Pakistan's Taliban have named politician and ex-cricketer Imran Khan as a member of a five-man team to enter into peace talks with the government.
Mr Khan's party strongly favours negotiations, but a statement said that he would probably prefer to assist the peace process in another role.
PM Nawaz Sharif returned to power last May promising talks with the Taliban.
Deadly attacks have continued and Mr Sharif said this week he was giving peace a last chance by naming a team.
The Taliban said it would consider the offer of talks and has now responded.
The team named by the Taliban on Saturday comprises Mr Khan, the chief cleric of Islamabad's Red Mosque, Maulana Abdul Aziz, and three top religious party leaders - Maulana Sami-ul-Haq, Mufti Kifayatullah and Prof Ibrahim Khan.
Shahidullah Shahid, a spokesman for the Tehreek-e-Taliban Pakistan (TTP), told Agence France-Presse news agency: "The committee members will hold talks with their interlocutors in the government's team on our behalf and put forth our point of view."
Mr Khan's Pakistan Tehreek-e-Insaaf (PTI) party has strongly backed talks.
A statement said he was unlikely to take the role but stood ready to help the peace process.
Maulana Abdul Aziz told AFP: "I will continue to be part of the committee if the government shows sincerity in looking into [Taliban] demands - and of course the major demand is enforcement of Sharia law in the country."
Interior Minister Chaudhry Nisar Ali Khan said on Sunday that the Taliban's announcement of its team was positive.

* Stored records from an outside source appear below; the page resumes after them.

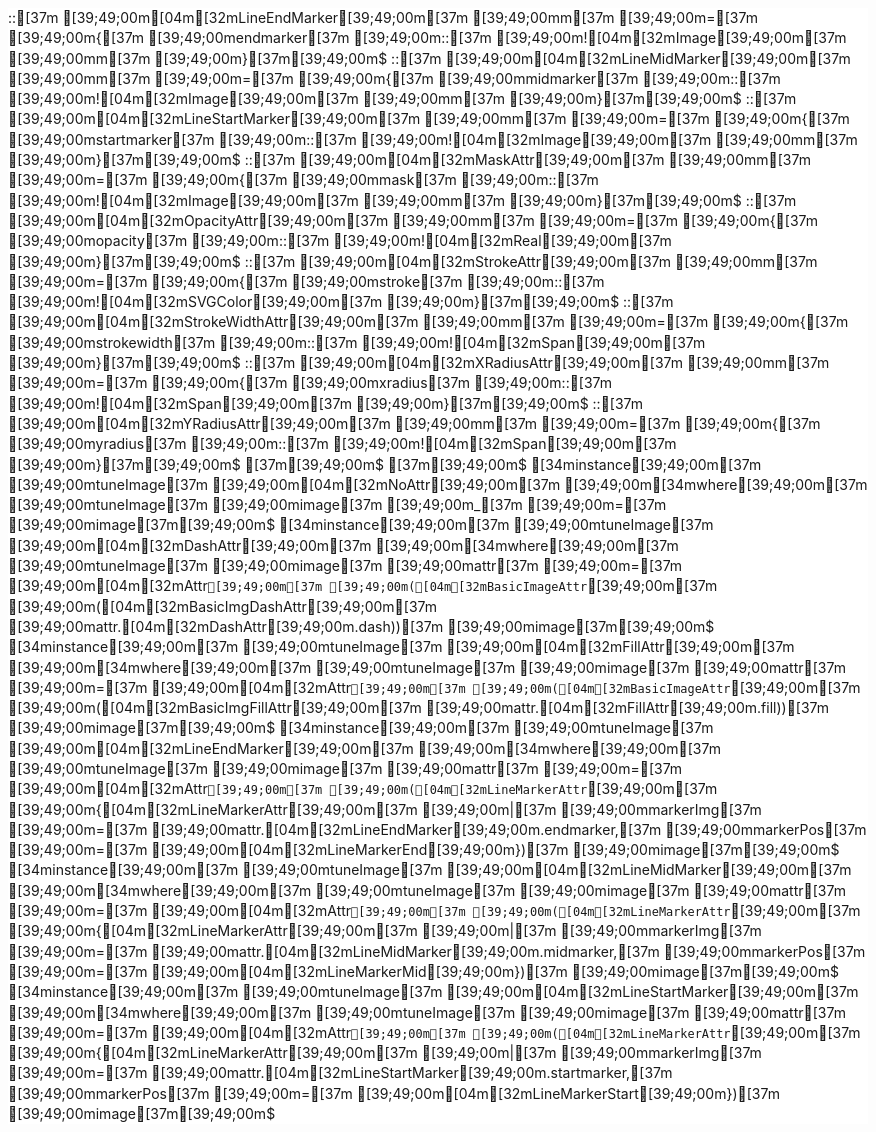 ::[37m [39;49;00m[04m[32mLineEndMarker[39;49;00m[37m   [39;49;00mm[37m [39;49;00m=[37m [39;49;00m{[37m [39;49;00mendmarker[37m   [39;49;00m::[37m [39;49;00m![04m[32mImage[39;49;00m[37m [39;49;00mm[37m  [39;49;00m}[37m[39;49;00m$
::[37m [39;49;00m[04m[32mLineMidMarker[39;49;00m[37m   [39;49;00mm[37m [39;49;00m=[37m [39;49;00m{[37m [39;49;00mmidmarker[37m   [39;49;00m::[37m [39;49;00m![04m[32mImage[39;49;00m[37m [39;49;00mm[37m  [39;49;00m}[37m[39;49;00m$
::[37m [39;49;00m[04m[32mLineStartMarker[39;49;00m[37m [39;49;00mm[37m [39;49;00m=[37m [39;49;00m{[37m [39;49;00mstartmarker[37m [39;49;00m::[37m [39;49;00m![04m[32mImage[39;49;00m[37m [39;49;00mm[37m  [39;49;00m}[37m[39;49;00m$
::[37m [39;49;00m[04m[32mMaskAttr[39;49;00m[37m        [39;49;00mm[37m [39;49;00m=[37m [39;49;00m{[37m [39;49;00mmask[37m        [39;49;00m::[37m [39;49;00m![04m[32mImage[39;49;00m[37m [39;49;00mm[37m  [39;49;00m}[37m[39;49;00m$
::[37m [39;49;00m[04m[32mOpacityAttr[39;49;00m[37m     [39;49;00mm[37m [39;49;00m=[37m [39;49;00m{[37m [39;49;00mopacity[37m     [39;49;00m::[37m [39;49;00m![04m[32mReal[39;49;00m[37m     [39;49;00m}[37m[39;49;00m$
::[37m [39;49;00m[04m[32mStrokeAttr[39;49;00m[37m      [39;49;00mm[37m [39;49;00m=[37m [39;49;00m{[37m [39;49;00mstroke[37m      [39;49;00m::[37m [39;49;00m![04m[32mSVGColor[39;49;00m[37m [39;49;00m}[37m[39;49;00m$
::[37m [39;49;00m[04m[32mStrokeWidthAttr[39;49;00m[37m [39;49;00mm[37m [39;49;00m=[37m [39;49;00m{[37m [39;49;00mstrokewidth[37m [39;49;00m::[37m [39;49;00m![04m[32mSpan[39;49;00m[37m     [39;49;00m}[37m[39;49;00m$
::[37m [39;49;00m[04m[32mXRadiusAttr[39;49;00m[37m     [39;49;00mm[37m [39;49;00m=[37m [39;49;00m{[37m [39;49;00mxradius[37m     [39;49;00m::[37m [39;49;00m![04m[32mSpan[39;49;00m[37m     [39;49;00m}[37m[39;49;00m$
::[37m [39;49;00m[04m[32mYRadiusAttr[39;49;00m[37m     [39;49;00mm[37m [39;49;00m=[37m [39;49;00m{[37m [39;49;00myradius[37m     [39;49;00m::[37m [39;49;00m![04m[32mSpan[39;49;00m[37m     [39;49;00m}[37m[39;49;00m$
[37m[39;49;00m$
[37m[39;49;00m$
[34minstance[39;49;00m[37m [39;49;00mtuneImage[37m [39;49;00m[04m[32mNoAttr[39;49;00m[37m          [39;49;00m[34mwhere[39;49;00m[37m [39;49;00mtuneImage[37m [39;49;00mimage[37m [39;49;00m_[37m    [39;49;00m=[37m [39;49;00mimage[37m[39;49;00m$
[34minstance[39;49;00m[37m [39;49;00mtuneImage[37m [39;49;00m[04m[32mDashAttr[39;49;00m[37m        [39;49;00m[34mwhere[39;49;00m[37m [39;49;00mtuneImage[37m [39;49;00mimage[37m [39;49;00mattr[37m [39;49;00m=[37m [39;49;00m[04m[32mAttr`[39;49;00m[37m [39;49;00m([04m[32mBasicImageAttr`[39;49;00m[37m [39;49;00m([04m[32mBasicImgDashAttr[39;49;00m[37m [39;49;00mattr.[04m[32mDashAttr[39;49;00m.dash))[37m [39;49;00mimage[37m[39;49;00m$
[34minstance[39;49;00m[37m [39;49;00mtuneImage[37m [39;49;00m[04m[32mFillAttr[39;49;00m[37m        [39;49;00m[34mwhere[39;49;00m[37m [39;49;00mtuneImage[37m [39;49;00mimage[37m [39;49;00mattr[37m [39;49;00m=[37m [39;49;00m[04m[32mAttr`[39;49;00m[37m [39;49;00m([04m[32mBasicImageAttr`[39;49;00m[37m [39;49;00m([04m[32mBasicImgFillAttr[39;49;00m[37m [39;49;00mattr.[04m[32mFillAttr[39;49;00m.fill))[37m [39;49;00mimage[37m[39;49;00m$
[34minstance[39;49;00m[37m [39;49;00mtuneImage[37m [39;49;00m[04m[32mLineEndMarker[39;49;00m[37m   [39;49;00m[34mwhere[39;49;00m[37m [39;49;00mtuneImage[37m [39;49;00mimage[37m [39;49;00mattr[37m [39;49;00m=[37m [39;49;00m[04m[32mAttr`[39;49;00m[37m [39;49;00m([04m[32mLineMarkerAttr`[39;49;00m[37m [39;49;00m{[04m[32mLineMarkerAttr[39;49;00m[37m [39;49;00m|[37m [39;49;00mmarkerImg[37m [39;49;00m=[37m [39;49;00mattr.[04m[32mLineEndMarker[39;49;00m.endmarker,[37m [39;49;00mmarkerPos[37m [39;49;00m=[37m [39;49;00m[04m[32mLineMarkerEnd[39;49;00m})[37m [39;49;00mimage[37m[39;49;00m$
[34minstance[39;49;00m[37m [39;49;00mtuneImage[37m [39;49;00m[04m[32mLineMidMarker[39;49;00m[37m   [39;49;00m[34mwhere[39;49;00m[37m [39;49;00mtuneImage[37m [39;49;00mimage[37m [39;49;00mattr[37m [39;49;00m=[37m [39;49;00m[04m[32mAttr`[39;49;00m[37m [39;49;00m([04m[32mLineMarkerAttr`[39;49;00m[37m [39;49;00m{[04m[32mLineMarkerAttr[39;49;00m[37m [39;49;00m|[37m [39;49;00mmarkerImg[37m [39;49;00m=[37m [39;49;00mattr.[04m[32mLineMidMarker[39;49;00m.midmarker,[37m [39;49;00mmarkerPos[37m [39;49;00m=[37m [39;49;00m[04m[32mLineMarkerMid[39;49;00m})[37m [39;49;00mimage[37m[39;49;00m$
[34minstance[39;49;00m[37m [39;49;00mtuneImage[37m [39;49;00m[04m[32mLineStartMarker[39;49;00m[37m [39;49;00m[34mwhere[39;49;00m[37m [39;49;00mtuneImage[37m [39;49;00mimage[37m [39;49;00mattr[37m [39;49;00m=[37m [39;49;00m[04m[32mAttr`[39;49;00m[37m [39;49;00m([04m[32mLineMarkerAttr`[39;49;00m[37m [39;49;00m{[04m[32mLineMarkerAttr[39;49;00m[37m [39;49;00m|[37m [39;49;00mmarkerImg[37m [39;49;00m=[37m [39;49;00mattr.[04m[32mLineStartMarker[39;49;00m.startmarker,[37m [39;49;00mmarkerPos[37m [39;49;00m=[37m [39;49;00m[04m[32mLineMarkerStart[39;49;00m})[37m [39;49;00mimage[37m[39;49;00m$ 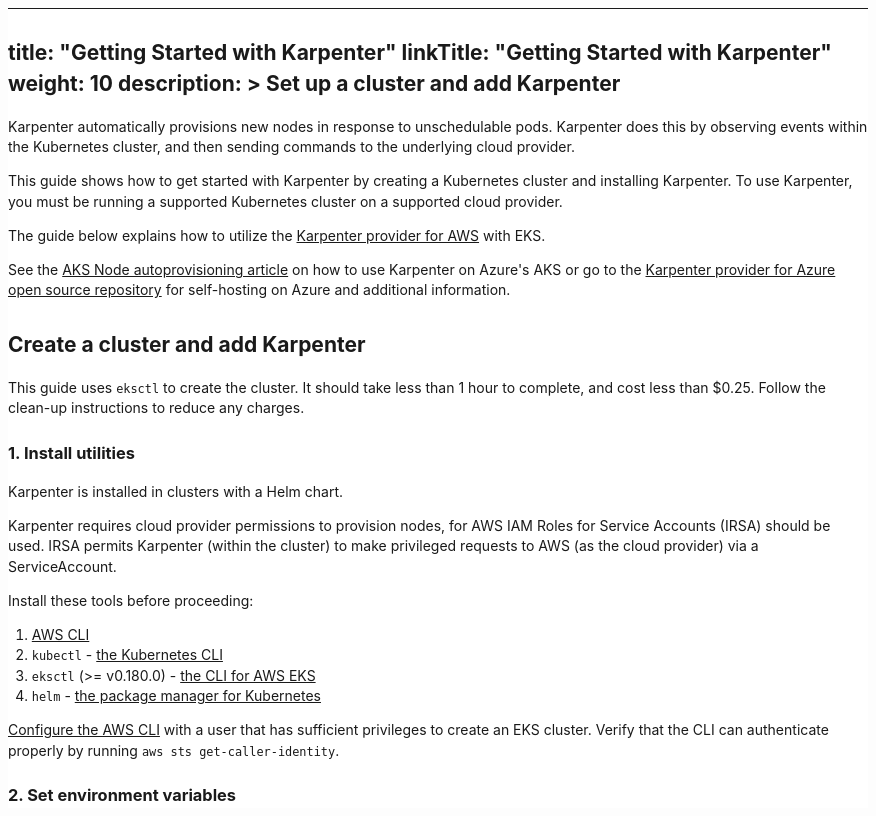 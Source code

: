 
---
title: "Getting Started with Karpenter"
linkTitle: "Getting Started with Karpenter"
weight: 10
description: >
  Set up a cluster and add Karpenter
---

Karpenter automatically provisions new nodes in response to unschedulable pods. Karpenter does this by observing events within the Kubernetes cluster, and then sending commands to the underlying cloud provider.

This guide shows how to get started with Karpenter by creating a Kubernetes cluster and installing Karpenter.
To use Karpenter, you must be running a supported Kubernetes cluster on a supported cloud provider.

The guide below explains how to utilize the [Karpenter provider for AWS](https://github.com/aws/karpenter-provider-aws) with EKS.

See the [AKS Node autoprovisioning article](https://learn.microsoft.com/azure/aks/node-autoprovision) on how to use Karpenter on Azure's AKS or go to the [Karpenter provider for Azure open source repository](https://github.com/Azure/karpenter-provider-azure) for self-hosting on Azure and additional information.

## Create a cluster and add Karpenter

This guide uses `eksctl` to create the cluster.
It should take less than 1 hour to complete, and cost less than $0.25.
Follow the clean-up instructions to reduce any charges.

### 1. Install utilities

Karpenter is installed in clusters with a Helm chart.

Karpenter requires cloud provider permissions to provision nodes, for AWS IAM
Roles for Service Accounts (IRSA) should be used. IRSA permits Karpenter
(within the cluster) to make privileged requests to AWS (as the cloud provider)
via a ServiceAccount.

Install these tools before proceeding:

1. [AWS CLI](https://docs.aws.amazon.com/cli/latest/userguide/install-cliv2-linux.html)
2. `kubectl` - [the Kubernetes CLI](https://kubernetes.io/docs/tasks/tools/install-kubectl-linux/)
3. `eksctl` (>= v0.180.0) - [the CLI for AWS EKS](https://docs.aws.amazon.com/eks/latest/userguide/eksctl.html)
4. `helm` - [the package manager for Kubernetes](https://helm.sh/docs/intro/install/)

[Configure the AWS CLI](https://docs.aws.amazon.com/cli/latest/userguide/cli-configure-quickstart.html)
with a user that has sufficient privileges to create an EKS cluster. Verify that the CLI can
authenticate properly by running `aws sts get-caller-identity`.

### 2. Set environment variables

"It is a matter of great satisfaction that both sides have announced their negotiating teams after many years and this reflects that both sides want to make peace through negotiations and dialogue," Dawn newspaper quoted him as saying.
Mr Sharif's team comprises veteran journalists Rahimullah Yusufzai and Irfan Siddiqui, former ambassador Rustam Shah Mohmand and a retired major in the ISI intelligence service, Amir Shah.
In a rare address to the National Assembly on Wednesday, Mr Sharif said "terrorism" must be defeated, either by talks or force, and he was giving peace a last chance.
The leader of the Pakistani Taliban, Hakimullah Mehsud, was killed in a US drone strike in November and his successor, Mullah Fazlullah, had ruled out peace talks and promised revenge.
However, after Mr Sharif's speech, Mr Shahid said the Taliban was "ready for meaningful negotiations provided the government shows sincerity of purpose".
No timeframe has been set for the talks.
Scores of people have been killed this month alone, many of them soldiers, as the militants attacked military and civilian targets across the country.